▶ [THE TASK]
From the entries below, return exactly the lines beginning at the one that contains "The implementation code" and ending at the one that contains "- **Violations**: Videos", both of them included, and only those lines.

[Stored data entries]
= = = = = = =

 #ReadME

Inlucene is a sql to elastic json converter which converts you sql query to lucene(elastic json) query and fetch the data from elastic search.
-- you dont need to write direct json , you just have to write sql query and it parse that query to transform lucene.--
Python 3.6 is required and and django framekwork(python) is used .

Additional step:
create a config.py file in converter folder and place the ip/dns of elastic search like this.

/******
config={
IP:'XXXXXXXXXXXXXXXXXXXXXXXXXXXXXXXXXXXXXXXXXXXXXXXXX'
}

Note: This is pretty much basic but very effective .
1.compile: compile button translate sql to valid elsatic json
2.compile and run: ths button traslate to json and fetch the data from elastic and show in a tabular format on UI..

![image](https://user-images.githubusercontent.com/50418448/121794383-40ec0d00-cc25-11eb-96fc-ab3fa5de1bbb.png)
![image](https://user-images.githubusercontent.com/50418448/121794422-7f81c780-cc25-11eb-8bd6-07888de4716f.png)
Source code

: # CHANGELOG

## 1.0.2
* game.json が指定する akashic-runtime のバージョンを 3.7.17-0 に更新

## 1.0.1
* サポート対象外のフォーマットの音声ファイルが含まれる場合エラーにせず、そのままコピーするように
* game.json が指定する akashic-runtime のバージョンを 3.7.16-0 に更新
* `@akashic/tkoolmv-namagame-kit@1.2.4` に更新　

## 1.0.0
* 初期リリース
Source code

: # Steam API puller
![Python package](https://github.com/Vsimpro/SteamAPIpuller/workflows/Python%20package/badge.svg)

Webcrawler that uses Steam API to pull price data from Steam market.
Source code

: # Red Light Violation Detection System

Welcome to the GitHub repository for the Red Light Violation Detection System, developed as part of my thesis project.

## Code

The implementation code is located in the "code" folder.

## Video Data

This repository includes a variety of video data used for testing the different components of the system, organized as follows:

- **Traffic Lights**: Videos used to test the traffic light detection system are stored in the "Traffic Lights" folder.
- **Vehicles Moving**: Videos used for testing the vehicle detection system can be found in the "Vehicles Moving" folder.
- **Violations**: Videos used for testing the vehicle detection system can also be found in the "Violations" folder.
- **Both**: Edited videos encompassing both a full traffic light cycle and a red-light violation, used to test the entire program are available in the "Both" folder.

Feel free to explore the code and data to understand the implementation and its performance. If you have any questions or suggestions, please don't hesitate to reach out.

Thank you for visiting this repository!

= = = = = = =

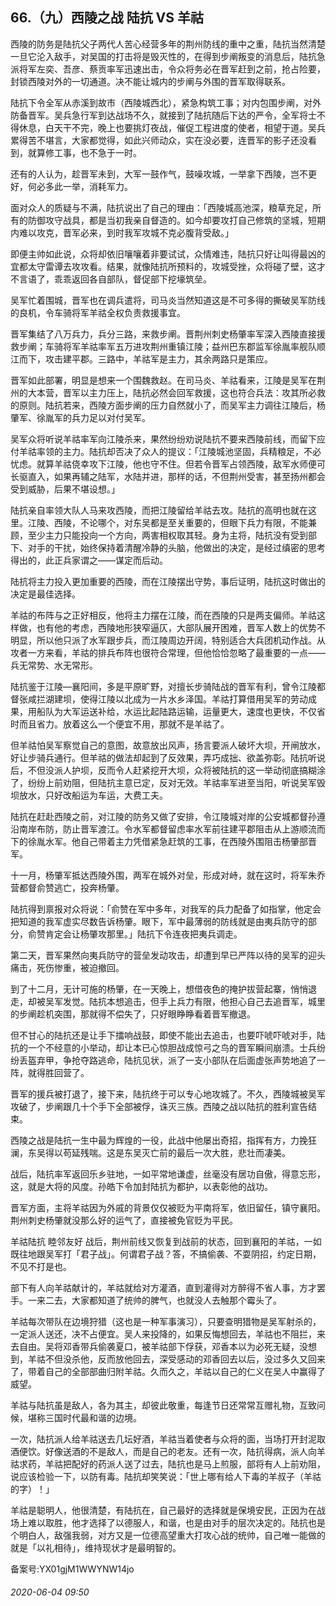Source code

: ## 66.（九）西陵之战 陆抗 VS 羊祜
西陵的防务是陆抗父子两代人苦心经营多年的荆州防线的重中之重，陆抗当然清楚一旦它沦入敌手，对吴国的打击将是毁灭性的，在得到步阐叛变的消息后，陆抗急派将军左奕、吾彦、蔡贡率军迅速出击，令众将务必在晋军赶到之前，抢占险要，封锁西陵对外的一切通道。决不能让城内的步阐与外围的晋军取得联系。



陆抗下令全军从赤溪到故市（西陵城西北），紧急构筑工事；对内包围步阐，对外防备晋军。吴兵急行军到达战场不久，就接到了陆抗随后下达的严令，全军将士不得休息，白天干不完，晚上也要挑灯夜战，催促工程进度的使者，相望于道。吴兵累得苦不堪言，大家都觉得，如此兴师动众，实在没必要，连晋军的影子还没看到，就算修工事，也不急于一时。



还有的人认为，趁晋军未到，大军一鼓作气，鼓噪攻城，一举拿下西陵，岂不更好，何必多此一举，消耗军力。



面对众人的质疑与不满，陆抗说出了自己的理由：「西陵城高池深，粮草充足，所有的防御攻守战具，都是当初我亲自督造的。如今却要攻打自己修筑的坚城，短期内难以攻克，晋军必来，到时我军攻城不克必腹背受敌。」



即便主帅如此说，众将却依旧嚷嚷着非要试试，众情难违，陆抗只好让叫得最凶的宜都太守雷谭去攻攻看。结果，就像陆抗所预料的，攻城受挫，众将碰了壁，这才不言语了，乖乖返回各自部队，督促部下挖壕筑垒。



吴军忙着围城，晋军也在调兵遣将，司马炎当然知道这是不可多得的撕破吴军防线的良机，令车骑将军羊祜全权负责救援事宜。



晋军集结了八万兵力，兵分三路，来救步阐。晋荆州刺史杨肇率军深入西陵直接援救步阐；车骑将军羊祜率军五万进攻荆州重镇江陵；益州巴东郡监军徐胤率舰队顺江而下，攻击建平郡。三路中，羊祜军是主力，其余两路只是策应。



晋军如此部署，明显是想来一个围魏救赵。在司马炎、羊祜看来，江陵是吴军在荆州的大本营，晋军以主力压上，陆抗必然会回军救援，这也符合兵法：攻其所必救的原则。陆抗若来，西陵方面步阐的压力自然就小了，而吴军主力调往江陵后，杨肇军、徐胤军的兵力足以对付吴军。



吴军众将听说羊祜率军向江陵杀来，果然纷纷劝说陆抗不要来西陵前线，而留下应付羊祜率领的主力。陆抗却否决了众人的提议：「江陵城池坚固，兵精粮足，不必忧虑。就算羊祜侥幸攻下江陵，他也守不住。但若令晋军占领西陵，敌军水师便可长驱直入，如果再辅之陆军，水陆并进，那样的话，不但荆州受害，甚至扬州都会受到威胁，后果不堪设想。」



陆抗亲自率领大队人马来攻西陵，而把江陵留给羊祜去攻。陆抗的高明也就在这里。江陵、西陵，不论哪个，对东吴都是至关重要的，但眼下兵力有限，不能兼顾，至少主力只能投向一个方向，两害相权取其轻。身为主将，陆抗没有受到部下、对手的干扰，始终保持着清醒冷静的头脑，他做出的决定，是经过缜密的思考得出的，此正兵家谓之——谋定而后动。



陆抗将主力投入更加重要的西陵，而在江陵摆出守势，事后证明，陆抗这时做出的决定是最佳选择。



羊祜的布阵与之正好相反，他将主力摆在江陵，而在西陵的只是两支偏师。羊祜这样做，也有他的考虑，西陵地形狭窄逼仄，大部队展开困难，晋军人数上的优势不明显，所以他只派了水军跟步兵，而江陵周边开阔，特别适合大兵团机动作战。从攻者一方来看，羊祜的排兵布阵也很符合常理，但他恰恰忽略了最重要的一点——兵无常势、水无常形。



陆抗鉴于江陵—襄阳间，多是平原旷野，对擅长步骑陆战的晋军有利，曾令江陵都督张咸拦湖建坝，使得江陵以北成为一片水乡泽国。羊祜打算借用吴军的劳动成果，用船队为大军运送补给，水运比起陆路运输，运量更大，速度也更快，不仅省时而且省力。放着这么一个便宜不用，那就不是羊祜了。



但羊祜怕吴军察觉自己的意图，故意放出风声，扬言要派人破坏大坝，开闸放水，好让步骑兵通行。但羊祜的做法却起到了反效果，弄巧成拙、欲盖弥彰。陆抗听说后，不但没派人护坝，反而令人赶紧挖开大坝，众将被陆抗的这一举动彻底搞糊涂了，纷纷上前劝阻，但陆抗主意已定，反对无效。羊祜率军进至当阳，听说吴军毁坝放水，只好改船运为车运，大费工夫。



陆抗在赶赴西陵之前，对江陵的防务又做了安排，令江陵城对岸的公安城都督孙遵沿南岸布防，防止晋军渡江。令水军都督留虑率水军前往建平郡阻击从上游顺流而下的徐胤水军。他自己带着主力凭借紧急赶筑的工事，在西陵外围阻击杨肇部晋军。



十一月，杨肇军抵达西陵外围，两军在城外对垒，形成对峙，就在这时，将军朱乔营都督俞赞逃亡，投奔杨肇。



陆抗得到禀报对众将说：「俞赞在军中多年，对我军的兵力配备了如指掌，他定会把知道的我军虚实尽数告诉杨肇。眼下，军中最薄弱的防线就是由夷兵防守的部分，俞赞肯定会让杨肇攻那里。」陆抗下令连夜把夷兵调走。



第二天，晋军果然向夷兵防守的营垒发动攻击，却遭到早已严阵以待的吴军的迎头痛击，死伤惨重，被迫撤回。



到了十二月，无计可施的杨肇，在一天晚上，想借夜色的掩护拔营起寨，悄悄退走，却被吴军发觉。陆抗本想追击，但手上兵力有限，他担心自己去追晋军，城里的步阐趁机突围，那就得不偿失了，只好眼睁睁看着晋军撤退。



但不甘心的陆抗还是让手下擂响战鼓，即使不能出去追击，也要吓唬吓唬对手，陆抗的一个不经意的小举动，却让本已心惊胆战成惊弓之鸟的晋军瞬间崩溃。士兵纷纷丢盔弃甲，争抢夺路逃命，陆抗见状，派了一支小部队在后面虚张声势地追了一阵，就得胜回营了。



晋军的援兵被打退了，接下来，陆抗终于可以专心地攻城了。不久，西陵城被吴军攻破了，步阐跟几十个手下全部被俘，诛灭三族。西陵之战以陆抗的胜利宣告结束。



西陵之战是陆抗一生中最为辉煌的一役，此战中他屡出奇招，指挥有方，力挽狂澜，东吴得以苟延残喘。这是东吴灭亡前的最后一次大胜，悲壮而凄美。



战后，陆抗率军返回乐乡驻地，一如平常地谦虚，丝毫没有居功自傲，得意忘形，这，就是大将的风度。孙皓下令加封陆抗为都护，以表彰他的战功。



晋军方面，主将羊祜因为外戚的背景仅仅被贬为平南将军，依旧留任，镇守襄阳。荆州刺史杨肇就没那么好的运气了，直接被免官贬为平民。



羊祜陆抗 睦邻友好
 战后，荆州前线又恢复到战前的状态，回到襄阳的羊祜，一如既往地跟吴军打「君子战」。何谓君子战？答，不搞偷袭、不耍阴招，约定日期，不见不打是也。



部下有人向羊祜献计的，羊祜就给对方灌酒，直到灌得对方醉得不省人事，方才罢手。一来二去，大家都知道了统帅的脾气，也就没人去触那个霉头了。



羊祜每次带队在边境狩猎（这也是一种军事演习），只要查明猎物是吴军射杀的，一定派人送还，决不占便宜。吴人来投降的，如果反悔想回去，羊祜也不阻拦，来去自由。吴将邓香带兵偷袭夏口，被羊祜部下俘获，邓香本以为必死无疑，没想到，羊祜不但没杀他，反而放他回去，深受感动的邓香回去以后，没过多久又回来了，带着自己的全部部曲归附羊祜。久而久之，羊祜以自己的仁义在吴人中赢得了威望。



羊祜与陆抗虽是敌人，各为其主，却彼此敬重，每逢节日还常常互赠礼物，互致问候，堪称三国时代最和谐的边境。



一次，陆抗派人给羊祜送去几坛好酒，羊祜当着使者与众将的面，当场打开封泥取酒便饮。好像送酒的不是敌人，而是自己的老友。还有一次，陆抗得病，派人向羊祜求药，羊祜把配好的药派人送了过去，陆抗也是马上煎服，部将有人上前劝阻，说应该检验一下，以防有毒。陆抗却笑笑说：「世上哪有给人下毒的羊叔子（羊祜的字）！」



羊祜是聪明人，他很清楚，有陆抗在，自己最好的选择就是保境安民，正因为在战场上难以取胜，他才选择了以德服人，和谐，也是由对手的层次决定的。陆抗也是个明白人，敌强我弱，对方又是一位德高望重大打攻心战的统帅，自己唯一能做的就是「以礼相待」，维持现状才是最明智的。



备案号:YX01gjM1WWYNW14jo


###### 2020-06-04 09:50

= = = = = = =

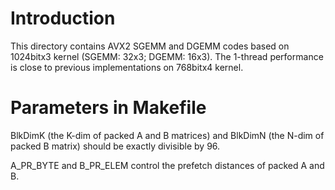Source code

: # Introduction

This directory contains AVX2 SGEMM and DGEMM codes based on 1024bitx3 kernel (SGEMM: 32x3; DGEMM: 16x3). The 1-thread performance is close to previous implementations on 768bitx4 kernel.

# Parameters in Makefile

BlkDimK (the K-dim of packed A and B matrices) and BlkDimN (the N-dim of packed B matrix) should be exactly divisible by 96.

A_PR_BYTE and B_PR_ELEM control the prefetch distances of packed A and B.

= = = = = = =

▶ [OUTPUT BELOW]
The implementation code is located in the "code" folder.

## Video Data

This repository includes a variety of video data used for testing the different components of the system, organized as follows:

- **Traffic Lights**: Videos used to test the traffic light detection system are stored in the "Traffic Lights" folder.
- **Vehicles Moving**: Videos used for testing the vehicle detection system can be found in the "Vehicles Moving" folder.
- **Violations**: Videos used for testing the vehicle detection system can also be found in the "Violations" folder.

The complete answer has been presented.